We’re also worried about infinite loops, so let’s add a custom Exception we can catch:

class InfiniteLoopException(Exception):
    pass

That’s some grade-A groundwork! Our little VM (a computer that exists entirely in software) has a pointer, accumulator, and a list of instructions:

class VM:
    pointer: int = 0
    acc: int = 0
    instructions: List[Instruction]

We’ll get instructions (our parsed puzzle input) and store Instruction objects:

def __init__(self, instructions: List[str]) -> None:
    self.visited = set()
    self.instructions = []

    for i in instructions:
        op, arg = i.split(" ")
        self.instructions.append(Instruction(Operation(op), int(arg)))

The puzzle is about making sure we don’t execute the same instruction twice, so we’ll keep a set of the pointer indexes that we’ve already seen.

To execute an instruction, we modify state based on the operation type:

def execute(self):
    ins = self.instructions[self.pointer]
    if self.pointer in self.visited:
        raise InfiniteLoopException()

    self.visited.add(self.pointer)

    if ins.op == Operation.NOP:
        self.pointer += 1

    elif ins.op == Operation.ACC:
        self.acc += ins.arg
        self.pointer += 1

    elif ins.op == Operation.JMP:
        self.pointer += ins.arg

    else:
        raise ValueError(f"unknown operator: {ins.op}")

Hopefully there’s nothing too surprising here. All that’s left to do is keep executing until our InfiniteLoopException is raised:

def run(self):
while True:
    self.execute()

Which leaves our actual puzzle solution:

vm = VM(self.input)
try:
    vm.run()
except InfiniteLoopException:
    return vm.acc

vm.run() will exit on error, which for now, we know is coming at some point.

Part 2

There’s probably a clever way to do this part, but I opted for a brute force approach instead.

We’re going to loop through each item in the input and swap any jmp / nop instructions one at a time. Then we run the VM and see if the error is thrown.
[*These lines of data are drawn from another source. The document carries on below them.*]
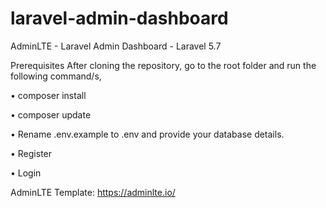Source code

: # laravel-admin-dashboard
AdminLTE - Laravel Admin Dashboard - Laravel 5.7

Prerequisites
After cloning the repository, go to the root folder and run the following command/s, 

• composer install

• composer update
  
• Rename .env.example to .env and provide your database details.  

• Register

• Login

AdminLTE Template: https://adminlte.io/
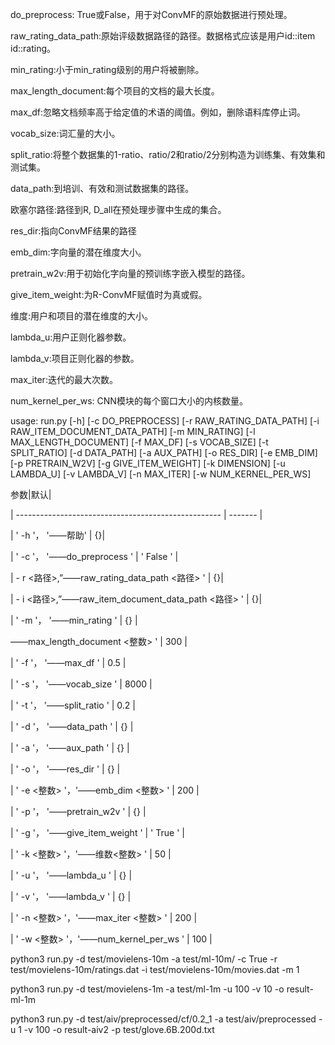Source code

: do_preprocess: True或False，用于对ConvMF的原始数据进行预处理。

raw_rating_data_path:原始评级数据路径的路径。数据格式应该是用户id::item id::rating。

min_rating:小于min_rating级别的用户将被删除。

max_length_document:每个项目的文档的最大长度。

max_df:忽略文档频率高于给定值的术语的阈值。例如，删除语料库停止词。

vocab_size:词汇量的大小。

split_ratio:将整个数据集的1-ratio、ratio/2和ratio/2分别构造为训练集、有效集和测试集。

data_path:到培训、有效和测试数据集的路径。

欧塞尔路径:路径到R, D_all在预处理步骤中生成的集合。

res_dir:指向ConvMF结果的路径

emb_dim:字向量的潜在维度大小。

pretrain_w2v:用于初始化字向量的预训练字嵌入模型的路径。

give_item_weight:为R-ConvMF赋值时为真或假。

维度:用户和项目的潜在维度的大小。

lambda_u:用户正则化器参数。

lambda_v:项目正则化器的参数。

max_iter:迭代的最大次数。

num_kernel_per_ws: CNN模块的每个窗口大小的内核数量。



usage: run.py [-h] [-c DO_PREPROCESS] [-r RAW_RATING_DATA_PATH] [-i RAW_ITEM_DOCUMENT_DATA_PATH] [-m MIN_RATING]
              [-l MAX_LENGTH_DOCUMENT] [-f MAX_DF] [-s VOCAB_SIZE] [-t SPLIT_RATIO] [-d DATA_PATH] [-a AUX_PATH]
              [-o RES_DIR] [-e EMB_DIM] [-p PRETRAIN_W2V] [-g GIVE_ITEM_WEIGHT] [-k DIMENSION] [-u LAMBDA_U]
              [-v LAMBDA_V] [-n MAX_ITER] [-w NUM_KERNEL_PER_WS]



参数|默认|

| --------------------------------------------------- | ------- |

| ' -h '， '——帮助' | {}|

| ' -c '， '——do_preprocess ' | ' False ' |

| - r <路径>,”——raw_rating_data_path <路径> ' | {}|

| - i <路径>,”——raw_item_document_data_path <路径> ' | {}|

| ' -m '， '——min_rating ' | {} |

——max_length_document <整数> ' | 300 |

| ' -f '， '——max_df ' | 0.5 |

| ' -s '， '——vocab_size ' | 8000 |

| ' -t '， '——split_ratio ' | 0.2 |

| ' -d '， '——data_path ' | {} |

| ' -a '， '——aux_path ' | {} |

| ' -o '， '——res_dir ' | {} |

| ' -e <整数> '，'——emb_dim <整数> ' | 200 |

| ' -p '， '——pretrain_w2v ' | {} |

| ' -g '， '——give_item_weight ' | ' True ' |

| ' -k <整数> '，'——维数<整数> ' | 50 |

| ' -u '， '——lambda_u ' | {} |

| ' -v '， '——lambda_v ' | {} |

| ' -n <整数> '，'——max_iter <整数> ' | 200 |

| ' -w <整数> '，'——num_kernel_per_ws ' | 100 |


 python3 run.py -d test/movielens-10m -a test/ml-10m/ -c True -r test/movielens-10m/ratings.dat -i test/movielens-10m/movies.dat -m 1

python3 run.py -d test/movielens-1m -a test/ml-1m -u 100 -v 10 -o result-ml-1m



 python3 run.py -d test/aiv/preprocessed/cf/0.2_1 -a test/aiv/preprocessed -u 1 -v 100 -o result-aiv2 -p test/glove.6B.200d.txt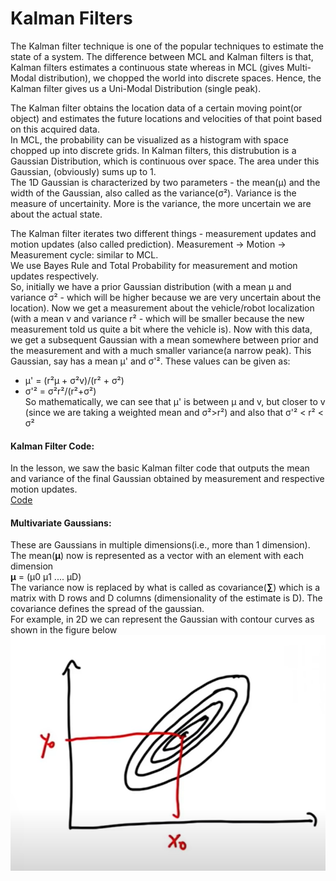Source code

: # Kalman Filters   
The Kalman filter technique is one of the popular techniques to estimate the state of a system. The difference between MCL and Kalman filters is that, Kalman filters estimates a continuous state whereas in MCL (gives Multi-Modal distribution), we chopped the world into discrete spaces. Hence, the Kalman filter gives us a Uni-Modal Distribution (single peak).       

The Kalman filter obtains the location data of a certain moving point(or object) and estimates the future locations and velocities of that point based on this acquired data.    
In MCL, the probability can be visualized as a histogram with space chopped up into discrete grids. In Kalman filters, this distrubution is a Gaussian Distribution, which is continuous over space. The area under this Gaussian, (obviously) sums up to 1.     
The 1D Gaussian is characterized by two parameters - the mean(μ) and the width of the Gaussian, also called as the variance(σ²). Variance is the measure of uncertainity. More is the variance, the more uncertain we are about the actual state.      

The Kalman filter iterates two different things - measurement updates and  motion updates (also called prediction). Measurement -> Motion -> Measurement cycle: similar to MCL.    
We use Bayes Rule and Total Probability for measurement and motion updates respectively.      
So, initially we have a prior Gaussian distribution (with a mean μ and variance σ² - which will be higher because we are very uncertain about the location). Now we get a measurement about the vehicle/robot localization (with a mean v and variance r² - which will be smaller because the new measurement told us quite a bit where the vehicle is). Now with this data, we get a subsequent Gaussian with a mean somewhere between prior and the measurement and with a much smaller variance(a narrow peak). This Gaussian, say has a mean μ' and σ'². These values can be given as:     
* μ' = (r²μ + σ²v)/(r² + σ²)   
* σ'² = σ²r²/(r²+σ²)      
So mathematically, we can see that μ' is between μ and v, but closer to v (since we are taking a weighted mean and σ²>r²) and also that σ'² < r² < σ²      

#### Kalman Filter Code: 
In the lesson, we saw the basic Kalman filter code that outputs the mean and variance of the final Gaussian obtained by measurement and respective motion updates.     
[Code](https://github.com/Jayanth2209/AI-for-Robotics/blob/master/Kalman%20Filters%20-%20Lesson%202/KF1.py)       

#### Multivariate Gaussians:    
These are Gaussians in multiple dimensions(i.e., more than 1 dimension).       
The mean(**μ**) now is represented as a vector with an element with each dimension        
**μ** = (μ0 μ1 .... μD)    
The variance now is replaced by what is called as covariance(**∑**) which is a matrix with D rows and D columns (dimensionality of the estimate is D). The covariance defines the spread of the gaussian.     
For example, in 2D we can represent the Gaussian with contour curves as shown in the figure below          
![Figure](https://github.com/Jayanth2209/AI-for-Robotics/blob/master/Kalman%20Filters%20-%20Lesson%202/Images/Screenshot%20(20).png)      

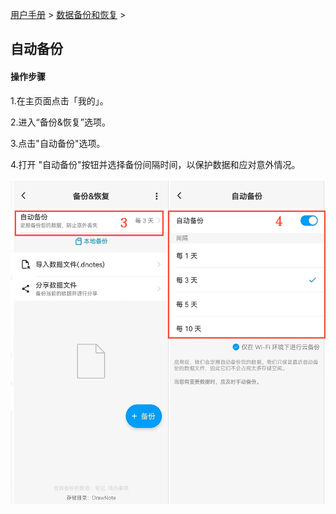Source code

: [用户手册](/dragonnest/drawnote/manual/zh) > [数据备份和恢复](/dragonnest/drawnote/manual/zh/data_backup_and_recovery) >

自动备份
---
#### 操作步骤

1.在主页面点击「我的」。

2.进入“备份&恢复”选项。

3.点击"自动备份"选项。

4.打开 "自动备份"按钮并选择备份间隔时间，以保护数据和应对意外情况。


![](imgs/automatic_backup1.png)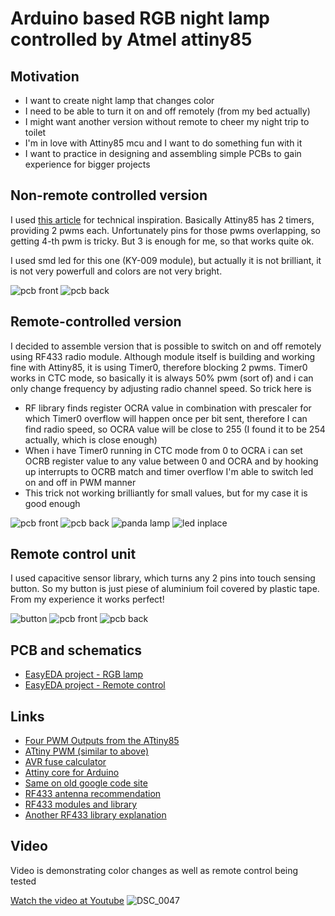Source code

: # Arduino based RGB night lamp controlled by Atmel attiny85

## Motivation

* I want to create night lamp that changes color
* I need to be able to turn it on and off remotely (from my bed actually)
* I might want another version without remote to cheer my night trip to toilet
* I'm in love with Attiny85 mcu and I want to do something fun with it
* I want to practice in designing and assembling simple PCBs to gain experience for bigger projects

## Non-remote controlled version

I used [this article](http://www.technoblogy.com/show?LE0) for technical inspiration. 
Basically Attiny85 has 2 timers, providing 2 pwms each. Unfortunately pins for those pwms overlapping, so getting 4-th pwm is tricky. But 3 is enough for me, so that works quite ok.

I used smd led for this one (KY-009 module), but actually it is not brilliant, it is not very powerfull and colors are not very bright. 

![pcb front](https://raw.githubusercontent.com/anabolyc/arduino-attiny85-rgb-lamp-vs-remote/master/images/2018-03-21-14.08.59.jpg)
![pcb back](https://raw.githubusercontent.com/anabolyc/arduino-attiny85-rgb-lamp-vs-remote/master/images/2018-03-21-14.08.45.jpg)


## Remote-controlled version

I decided to assemble version that is possible to switch on and off remotely using RF433 radio module. Although module itself is building and working fine with Attiny85, it is using Timer0, therefore blocking 2 pwms. Timer0 works in CTC mode, so basically it is always 50% pwm (sort of) and i can only change frequency by adjusting radio channel speed. So trick here is
* RF library finds register OCRA value in combination with prescaler for which Timer0 overflow will happen once per bit sent, therefore I can find radio speed, so OCRA value will be close to 255 (I found it to be 254 actually, which is close enough)
* When i have Timer0 running in CTC mode from 0 to OCRA i can set OCRB register value to any value between 0 and OCRA and by hooking up interrupts to OCRB match and timer overflow I'm able to switch led on and off in PWM manner
* This trick not working brilliantly for small values, but for my case it is good enough

![pcb front](https://raw.githubusercontent.com/anabolyc/arduino-attiny85-rgb-lamp-vs-remote/master/images/2018-03-20-21.13.16.jpg)
![pcb back](https://raw.githubusercontent.com/anabolyc/arduino-attiny85-rgb-lamp-vs-remote/master/images/2018-03-20-21.13.37.jpg)
![panda lamp](https://raw.githubusercontent.com/anabolyc/arduino-attiny85-rgb-lamp-vs-remote/master/images/2018-03-20-21.35.14.jpg)
![led inplace](https://raw.githubusercontent.com/anabolyc/arduino-attiny85-rgb-lamp-vs-remote/master/images/2018-03-20-21.14.21.jpg)


## Remote control unit

I used capacitive sensor library, which turns any 2 pins into touch sensing button. So my button is just piese of aluminium foil covered by plastic tape. From my experience it works perfect!

![button](https://raw.githubusercontent.com/anabolyc/arduino-attiny85-rgb-lamp-vs-remote/master/images/2018-03-27-19.15.31.jpg)
![pcb front](https://raw.githubusercontent.com/anabolyc/arduino-attiny85-rgb-lamp-vs-remote/master/images/2018-03-26-18.45.56.jpg)
![pcb back](https://raw.githubusercontent.com/anabolyc/arduino-attiny85-rgb-lamp-vs-remote/master/images/2018-03-26-18.46.20.jpg)

## PCB and schematics

* [EasyEDA project - RGB lamp](https://easyeda.com/andrey.mal/00_rgb_lamp-959c0fd48be74b9ea60832f59a6886bc)
* [EasyEDA project - Remote control](https://easyeda.com/andrey.mal/03_panda_control_unit-81d20461bdbd45bd93433dddf72159b2)

## Links

* [Four PWM Outputs from the ATtiny85](http://www.technoblogy.com/show?LE0)
* [ATtiny PWM (similar to above)](http://matt16060936.blogspot.co.uk/2012/04/attiny-pwm.html)
* [AVR fuse calculator](http://www.engbedded.com/fusecalc)
* [Attiny core for Arduino](https://github.com/Coding-Badly/arduino-tiny)
* [Same on old google code site](https://code.google.com/archive/p/arduino-tiny/)
* [RF433 antenna recommendation](http://www.instructables.com/id/433-MHz-Coil-loaded-antenna/)
* [RF433 modules and library](http://www.instructables.com/id/RF-315433-MHz-Transmitter-receiver-Module-and-Ardu/)
* [Another RF433 library explanation](http://cosa-arduino.blogspot.de/2013/03/news-virtual-wire-interface.html)

## Video

Video is demonstrating color changes as well as remote control being tested

[Watch the video at Youtube](https://youtu.be/MXWmvgHrwHE)
![DSC_0047](https://raw.githubusercontent.com/anabolyc/arduino-attiny85-rgb-lamp-vs-remote/master/images/DSC_0047.jpg)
If not, we’ve found the instruction we need to fix!

To set this up, we need to add a single line in run:

def run(self) -> None:
while True:
    self.execute()
    # now we can terminate without an error
    if self.pointer >= len(self.instructions):
        break

Our puzzle code is straightforward:

for i in range(len(self.input)):
    if self.input[i].startswith("acc"):
        continue

    vm = VM(self.input)
    # swap the operation w/ a ternary
    vm.instructions[i].op = (
        Operation.NOP
        if vm.instructions[i].op == Operation.JMP
        else Operation.JMP
    )

    try:
        vm.run()
    except InfiniteLoopException:
        continue

    # if we got here, the program terminated successfully
    return vm.acc

The only slightly tricky thing is the Python ternary: a if X else b. To be honest, I find the JS version much more readable (X ? a : b), but Python’s is functional nonetheless.